Exercise: State how many lines of the entries below hold the word "center"; reply with nothing but the number.

[[ Data for the task open ]]

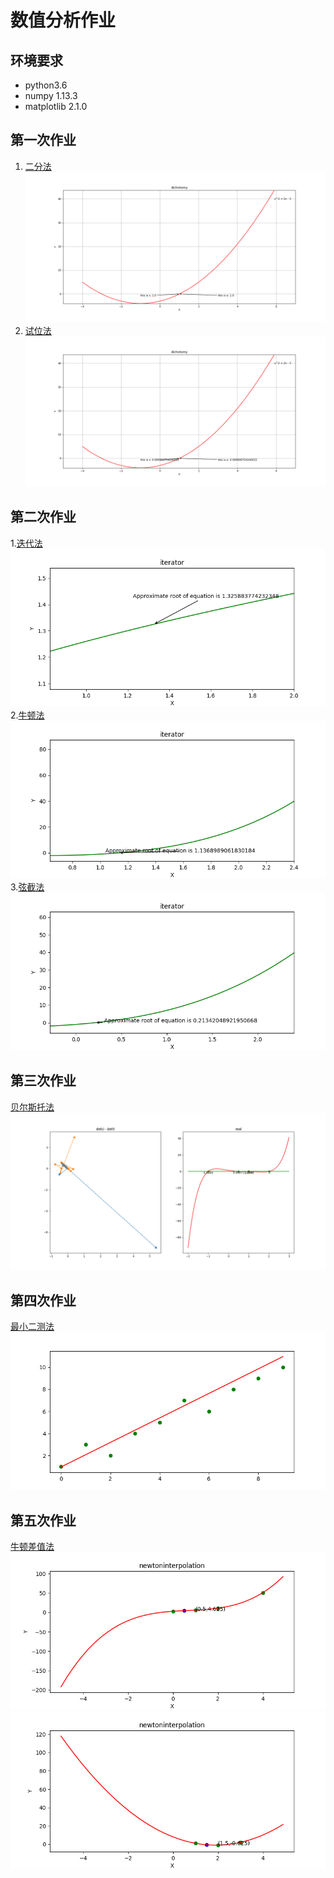 # 数值分析作业
## 环境要求
* python3.6
* numpy 1.13.3
* matplotlib 2.1.0
## 第一次作业
1. [二分法](./第一次作业/dichotomy.py)  
   ![](./第一次作业/二分法结果图.png)
2. [试位法](./第一次作业/testpositionmethod.py)
   ![](./第一次作业/试位法结果图.png)
## 第二次作业
1.[迭代法](第二次作业/迭代法/fixedPointIteration.py)  
  ![](第二次作业/迭代法/iterator.gif)  
2.[牛顿法](第二次作业/牛顿法/newtonIterator.py)  
  ![](第二次作业/牛顿法/iterator.gif)  
3.[弦截法](第二次作业/弦截法/secantMethod.py)  
  ![](第二次作业/弦截法/iterator2.gif)  
## 第三次作业
[贝尔斯托法](./第三次作业/bairstow.py)
![](./第三次作业/bairstow.png)
## 第四次作业
[最小二测法](./第四次作业/leastsquaremethod.py)
![](./第四次作业/最小二乘.png)
## 第五次作业
[牛顿差值法](./第五次作业/newtoninterpolation.py)
![](./第五次作业/newton0.png)
![](./第五次作业/newton1.png)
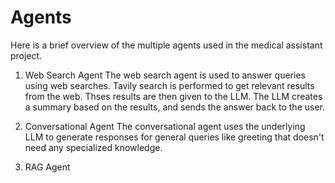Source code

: # Agents

Here is a brief overview of the multiple agents used in the medical assistant project.

1. Web Search Agent
The web search agent is used to answer queries using web searches. Tavily search is performed to get relevant results from the web. Thses results are then given to the LLM. The LLM creates a summary based on the results, and sends the answer back to the user.

2. Conversational Agent
The conversational agent uses the underlying LLM to generate responses for general queries like greeting that doesn't need any specialized knowledge. 

3. RAG Agent
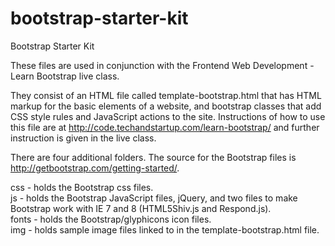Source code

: bootstrap-starter-kit
=====================

Bootstrap Starter Kit

These files are used in conjunction with the Frontend Web Development - Learn Bootstrap live class.

They consist of an HTML file called template-bootstrap.html that has HTML markup for the basic elements of a website,
and bootstrap classes that add CSS style rules and JavaScript actions to the site. 
Instructions of how to use this file are at http://code.techandstartup.com/learn-bootstrap/ and further instruction is
given in the live class.

There are four additional folders. The source for the Bootstrap files is http://getbootstrap.com/getting-started/.

css - holds the Bootstrap css files.<br>
js - holds the Bootstrap JavaScript files, jQuery, and two files to make Bootstrap work with IE 7 and 8 (HTML5Shiv.js and Respond.js).<br>
fonts - holds the Bootstrap/glyphicons icon files.<br>
img - holds sample image files linked to in the template-bootstrap.html file.
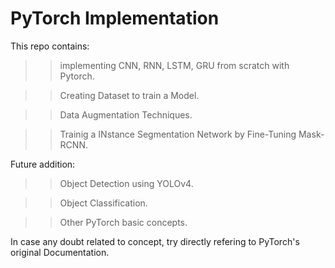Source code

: # PyTorch Implementation

This repo contains:

>> implementing CNN, RNN, LSTM, GRU from scratch with Pytorch.

>> Creating Dataset to train a Model.

>> Data Augmentation Techniques.

>> Trainig a INstance Segmentation Network by Fine-Tuning Mask-RCNN.

Future addition:
>> Object Detection using YOLOv4.

>> Object Classification.

>> Other PyTorch basic concepts.

In case any doubt related to concept, try directly refering to PyTorch's original Documentation.
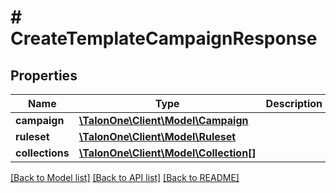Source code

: # # CreateTemplateCampaignResponse

## Properties

Name | Type | Description | Notes
------------ | ------------- | ------------- | -------------
**campaign** | [**\TalonOne\Client\Model\Campaign**](Campaign.md) |  | 
**ruleset** | [**\TalonOne\Client\Model\Ruleset**](Ruleset.md) |  | 
**collections** | [**\TalonOne\Client\Model\Collection[]**](Collection.md) |  | [optional] 

[[Back to Model list]](../../README.md#documentation-for-models) [[Back to API list]](../../README.md#documentation-for-api-endpoints) [[Back to README]](../../README.md)


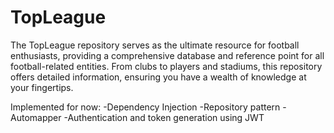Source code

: # TopLeague
The TopLeague repository serves as the ultimate resource for football enthusiasts, providing a comprehensive database and reference point for all football-related entities. From clubs to players and stadiums, this repository offers detailed information, ensuring you have a wealth of knowledge at your fingertips.

Implemented for now:
-Dependency Injection
-Repository pattern
-Automapper
-Authentication and token generation using JWT

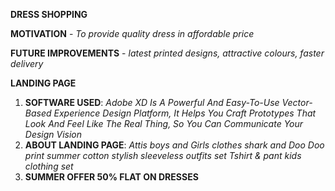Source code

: <!--strong-->
**DRESS SHOPPING**
<!--Italics-->
**MOTIVATION** - *To provide quality dress in affordable price*
<!--Italics-->
**FUTURE IMPROVEMENTS** - *latest printed designs, attractive colours, faster delivery*
<!--Italics-->
**LANDING PAGE**
<!--OL-->
1. **SOFTWARE USED**: 
*Adobe XD Is A Powerful And Easy-To-Use Vector-Based Experience Design Platform, It Helps You Craft Prototypes That Look And Feel Like The Real Thing, So You Can Communicate Your Design Vision*
1. **ABOUT LANDING PAGE**:
*Attis boys and Girls clothes shark and Doo Doo print summer cotton stylish sleeveless outfits set Tshirt & pant kids clothing set*
1. **SUMMER OFFER 50% FLAT ON DRESSES**



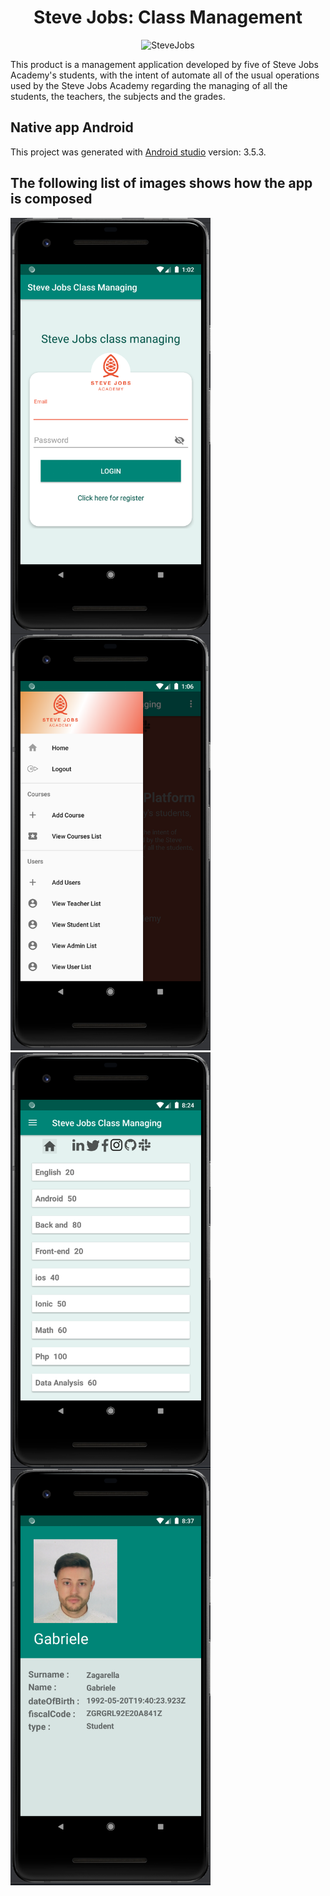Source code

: <h1 align=center>Steve Jobs: Class Management </h1>
<p align=center>
  <img src=https://i.imgur.com/nUnIWCS.jpg alt=SteveJobs Academy>
</p>
This product is a management application developed by five of Steve Jobs Academy's students, with the intent of automate all of the usual operations used by the Steve Jobs Academy regarding the managing of all the students, the teachers, the subjects and the grades.

## Native app Android

This project was generated with [Android studio](https://developer.android.com/studio?gclid=Cj0KCQjwmpb0BRCBARIsAG7y4zbuHXssZ1KH7rWsVGNI2xHxWAY20wqwJJ37m7E4Qw8R---0UlVZkpAaAu8FEALw_wcB&gclsrc=aw.ds) version: 3.5.3.

## The following list of images shows how the app is composed

<img align="left" width="320" alt="login" src="https://github.com/corradodiba/scm-android-native-app/blob/develop/assets/login.png">
<img  width="320" alt="menu" src="https://github.com/corradodiba/scm-android-native-app/blob/develop/assets/menu.png">
<br/>
<img align="left" width="320" alt="subjects" src="https://github.com/corradodiba/scm-android-native-app/blob/develop/assets/subjects.png">
<img width="320" alt="student_detailes" src="https://github.com/corradodiba/scm-android-native-app/blob/develop/assets/student_detailes.png">

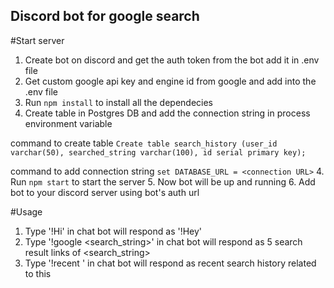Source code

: ## Discord bot for google search

#Start server

1. Create bot on discord and get the auth token from the bot add it in .env file
2. Get custom google api key and engine id from google and add into the .env file
3. Run `npm install` to install all the dependecies
4. Create table in Postgres DB and add the connection string in process environment variable

command to create table `Create table search_history (user_id varchar(50), searched_string varchar(100), id serial primary key);`

command to add connection string `set DATABASE_URL = <connection URL>`
4. Run `npm start` to start the server
5. Now bot will be up and running
6. Add bot to your discord server using bot's auth url

#Usage

1. Type '!Hi' in chat bot will respond as '!Hey'
2. Type '!google <search_string>' in chat bot will respond as 5 search result links of <search_string>
3. Type '!recent <string>' in chat bot will respond as recent search history related to this <string>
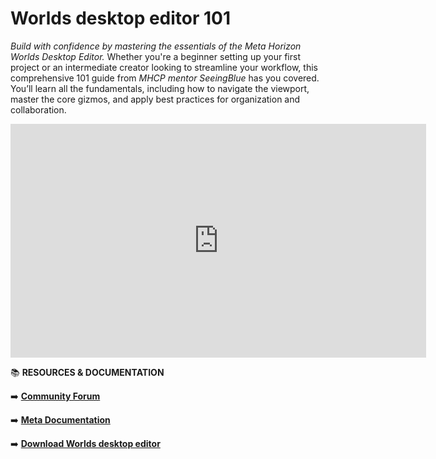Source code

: # Worlds desktop editor 101
*Build with confidence by mastering the essentials of the Meta Horizon Worlds Desktop Editor.* Whether you're a beginner setting up your first project or an intermediate creator looking to streamline your workflow, this comprehensive 101 guide from *MHCP mentor SeeingBlue* has you covered. You’ll learn all the fundamentals, including how to navigate the viewport, master the core gizmos, and apply best practices for organization and collaboration.

<iframe width="665" height="374" src="https://www.youtube.com/embed/QiAT8aGrdyo" title="Worlds Desktop Editor 101" frameborder="0" allow="accelerometer; autoplay; clipboard-write; encrypted-media; gyroscope; picture-in-picture; web-share" referrerpolicy="strict-origin-when-cross-origin" allowfullscreen></iframe>

📚 **RESOURCES & DOCUMENTATION**

➡️ **[Community Forum](https://communityforums.atmeta.com/t5/Creator-Forum/ct-p/Meta_Horizon_Creator_Forums)** 

➡️ **[Meta Documentation](https://developers.meta.com/horizon-worlds/learn)** 

➡️ **[Download Worlds desktop editor](https://developers.meta.com/horizon-worlds/advanced-tools)** 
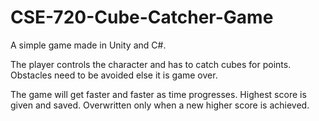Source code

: # CSE-720-Cube-Catcher-Game

A simple game made in Unity and C#.

The player controls the character and has to catch cubes for points.
Obstacles need to be avoided else it is game over.

The game will get faster and faster as time progresses.
Highest score is given and saved. Overwritten only when a new higher score is achieved.
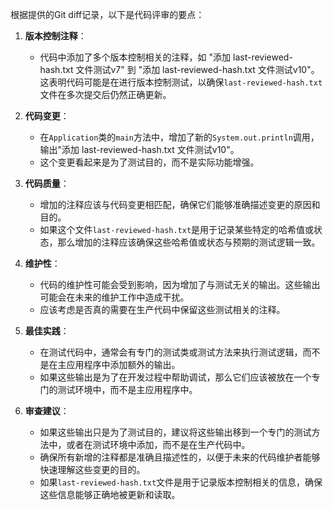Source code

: 根据提供的Git diff记录，以下是代码评审的要点：

1. **版本控制注释**：
   - 代码中添加了多个版本控制相关的注释，如 "添加 last-reviewed-hash.txt 文件测试v7" 到 "添加 last-reviewed-hash.txt 文件测试v10"。这表明代码可能是在进行版本控制测试，以确保`last-reviewed-hash.txt`文件在多次提交后仍然正确更新。

2. **代码变更**：
   - 在`Application`类的`main`方法中，增加了新的`System.out.println`调用，输出"添加 last-reviewed-hash.txt 文件测试v10"。
   - 这个变更看起来是为了测试目的，而不是实际功能增强。

3. **代码质量**：
   - 增加的注释应该与代码变更相匹配，确保它们能够准确描述变更的原因和目的。
   - 如果这个文件`last-reviewed-hash.txt`是用于记录某些特定的哈希值或状态，那么增加的注释应该确保这些哈希值或状态与预期的测试逻辑一致。

4. **维护性**：
   - 代码的维护性可能会受到影响，因为增加了与测试无关的输出。这些输出可能会在未来的维护工作中造成干扰。
   - 应该考虑是否真的需要在生产代码中保留这些测试相关的注释。

5. **最佳实践**：
   - 在测试代码中，通常会有专门的测试类或测试方法来执行测试逻辑，而不是在主应用程序中添加额外的输出。
   - 如果这些输出是为了在开发过程中帮助调试，那么它们应该被放在一个专门的测试环境中，而不是主应用程序中。

6. **审查建议**：
   - 如果这些输出只是为了测试目的，建议将这些输出移到一个专门的测试方法中，或者在测试环境中添加，而不是在生产代码中。
   - 确保所有新增的注释都是准确且描述性的，以便于未来的代码维护者能够快速理解这些变更的目的。
   - 如果`last-reviewed-hash.txt`文件是用于记录版本控制相关的信息，确保这些信息能够正确地被更新和读取。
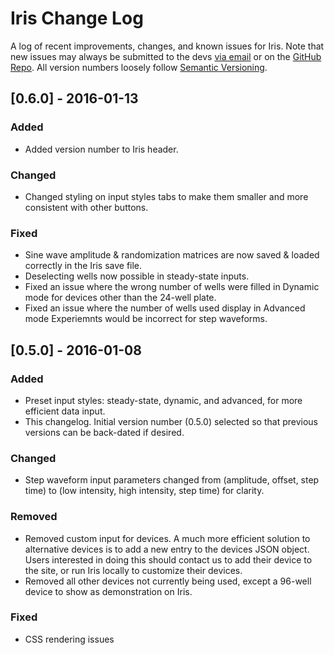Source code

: # Iris Change Log
A log of recent improvements, changes, and known issues for Iris. Note that new issues may always be submitted to the devs [via email](mailto:iris-devs@rice.edu) or on the [GitHub Repo](https://github.com/rice-bioe/Iris). All version numbers loosely follow [Semantic Versioning](http://semver.org/).

<!---
NOTE:
This document follows semi-standard conventions for a changelog laid out here: http://keepachangelog.com/
Namely:
- Releases are listed in reverse-chronological order
- Dates are formatted: YYYY-MM-DD
- Semantic versioning is loosely followed, in the sense of [MAJOR RELEASE].[MINOR RELEASE].[PATCH]
- Updates group changes into the following groups:
    - Added
    - Changed
    - Removed
    - Fixed
    - Known Issues

Versions are only officially incremented upon publication on the gh-pages GitHub branch.
-->

## [0.6.0] - 2016-01-13
### Added
- Added version number to Iris header.

### Changed
- Changed styling on input styles tabs to make them smaller and more consistent with other buttons.

### Fixed
- Sine wave amplitude & randomization matrices are now saved & loaded correctly in the Iris save file.
- Deselecting wells now possible in steady-state inputs.
- Fixed an issue where the wrong number of wells were filled in Dynamic mode for devices other than the 24-well plate.
- Fixed an issue where the number of wells used display in Advanced mode Experiemnts would be incorrect for step waveforms.

## [0.5.0] - 2016-01-08
### Added
- Preset input styles: steady-state, dynamic, and advanced, for more efficient data input.
- This changelog. Initial version number (0.5.0) selected so that previous versions can be back-dated if desired.

### Changed
- Step waveform input parameters changed from (amplitude, offset, step time) to (low intensity, high intensity, step time) for clarity.

### Removed
- Removed custom input for devices. A much more efficient solution to alternative devices is to add a new entry to the devices JSON object. Users interested in doing this should contact us to add their device to the site, or run Iris locally to customize their devices.
- Removed all other devices not currently being used, except a 96-well device to show as demonstration on Iris.

### Fixed
- CSS rendering issues
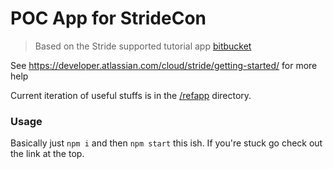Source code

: # POC App for StrideCon

> Based on the Stride supported tutorial app [bitbucket](https://bitbucket.org/atlassian/stride-api-tutorial)

See https://developer.atlassian.com/cloud/stride/getting-started/ for more help

Current iteration of useful stuffs is in the [/refapp](https://github.com/cloud-elements/stride-poc-app/tree/master/refapp) directory.

### Usage

Basically just `npm i` and then `npm start` this ish. If you're stuck go check out the link at the top.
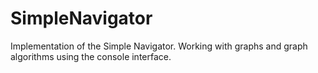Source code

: # SimpleNavigator
Implementation of the Simple Navigator. Working with graphs and graph algorithms using the console interface.
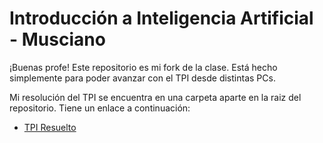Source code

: # Introducción a Inteligencia Artificial - Musciano
¡Buenas profe! Este repositorio es mi fork de la clase. Está hecho simplemente para poder avanzar con el TPI desde distintas PCs.

Mi resolución del TPI se encuentra en una carpeta aparte en la raiz del repositorio. Tiene un enlace a continuación:

- [TPI Resuelto](./tp_resuelto/)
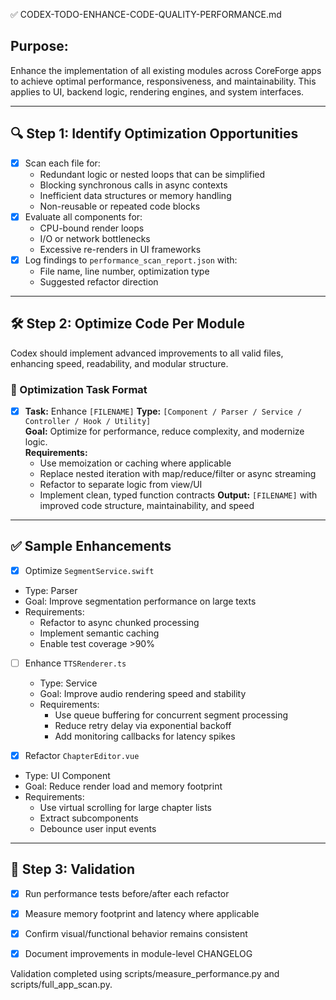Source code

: ✅ CODEX-TODO-ENHANCE-CODE-QUALITY-PERFORMANCE.md

## Purpose:
Enhance the implementation of all existing modules across CoreForge apps to achieve optimal performance, responsiveness, and maintainability. This applies to UI, backend logic, rendering engines, and system interfaces.

---

## 🔍 Step 1: Identify Optimization Opportunities

- [x] Scan each file for:
  - Redundant logic or nested loops that can be simplified
  - Blocking synchronous calls in async contexts
  - Inefficient data structures or memory handling
  - Non-reusable or repeated code blocks
- [x] Evaluate all components for:
  - CPU-bound render loops
  - I/O or network bottlenecks
  - Excessive re-renders in UI frameworks
- [x] Log findings to `performance_scan_report.json` with:
  - File name, line number, optimization type
  - Suggested refactor direction

---

## 🛠 Step 2: Optimize Code Per Module

Codex should implement advanced improvements to all valid files, enhancing speed, readability, and modular structure.

### 🔧 Optimization Task Format

- [x] **Task:** Enhance `[FILENAME]`
  **Type:** `[Component / Parser / Service / Controller / Hook / Utility]`  
  **Goal:** Optimize for performance, reduce complexity, and modernize logic.  
  **Requirements:**
    - Use memoization or caching where applicable
    - Replace nested iteration with map/reduce/filter or async streaming
    - Refactor to separate logic from view/UI
    - Implement clean, typed function contracts
  **Output:** `[FILENAME]` with improved code structure, maintainability, and speed

---

## ✅ Sample Enhancements

 - [x] Optimize `SegmentService.swift`
  - Type: Parser
  - Goal: Improve segmentation performance on large texts
  - Requirements:
    - Refactor to async chunked processing
    - Implement semantic caching
    - Enable test coverage >90%

- [ ] Enhance `TTSRenderer.ts`
  - Type: Service
  - Goal: Improve audio rendering speed and stability
  - Requirements:
    - Use queue buffering for concurrent segment processing
    - Reduce retry delay via exponential backoff
    - Add monitoring callbacks for latency spikes

 - [x] Refactor `ChapterEditor.vue`
  - Type: UI Component
  - Goal: Reduce render load and memory footprint
  - Requirements:
    - Use virtual scrolling for large chapter lists
    - Extract subcomponents
    - Debounce user input events

---

## 🧪 Step 3: Validation

- [x] Run performance tests before/after each refactor
- [x] Measure memory footprint and latency where applicable
- [x] Confirm visual/functional behavior remains consistent
- [x] Document improvements in module-level CHANGELOG


Validation completed using scripts/measure_performance.py and scripts/full_app_scan.py.
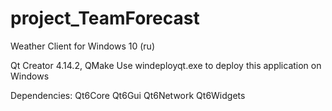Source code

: # project_TeamForecast
Weather Client for Windows 10 (ru)

Qt Creator 4.14.2, QMake
Use windeployqt.exe to deploy this application on Windows

Dependencies:
              Qt6Core
              Qt6Gui
              Qt6Network
              Qt6Widgets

[[ Data for the task closed ]]

Written answer: 2